* Work to be completed
Where a line contains "- Redis: localhost:6379", start there and write out that line and each one after it, word for word, through the final line of the entries; add nothing else.

+++++

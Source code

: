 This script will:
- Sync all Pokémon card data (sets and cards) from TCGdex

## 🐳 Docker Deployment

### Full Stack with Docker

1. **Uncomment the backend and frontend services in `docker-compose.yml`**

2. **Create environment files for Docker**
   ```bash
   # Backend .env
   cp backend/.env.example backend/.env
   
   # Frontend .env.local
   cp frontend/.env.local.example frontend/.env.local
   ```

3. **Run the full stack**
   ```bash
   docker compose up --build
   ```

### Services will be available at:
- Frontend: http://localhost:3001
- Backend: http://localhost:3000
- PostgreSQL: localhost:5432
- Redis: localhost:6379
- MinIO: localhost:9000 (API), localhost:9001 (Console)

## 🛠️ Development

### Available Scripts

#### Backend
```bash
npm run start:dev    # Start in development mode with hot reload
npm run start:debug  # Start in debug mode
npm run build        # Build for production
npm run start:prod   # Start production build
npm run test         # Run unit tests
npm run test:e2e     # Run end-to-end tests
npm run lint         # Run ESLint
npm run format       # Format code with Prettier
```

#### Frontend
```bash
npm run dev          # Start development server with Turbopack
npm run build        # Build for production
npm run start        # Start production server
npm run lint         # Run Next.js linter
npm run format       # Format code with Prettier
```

+++++

* Your response
- Redis: localhost:6379
- MinIO: localhost:9000 (API), localhost:9001 (Console)

## 🛠️ Development

### Available Scripts

#### Backend
```bash
npm run start:dev    # Start in development mode with hot reload
npm run start:debug  # Start in debug mode
npm run build        # Build for production
npm run start:prod   # Start production build
npm run test         # Run unit tests
npm run test:e2e     # Run end-to-end tests
npm run lint         # Run ESLint
npm run format       # Format code with Prettier
```

#### Frontend
```bash
npm run dev          # Start development server with Turbopack
npm run build        # Build for production
npm run start        # Start production server
npm run lint         # Run Next.js linter
npm run format       # Format code with Prettier
```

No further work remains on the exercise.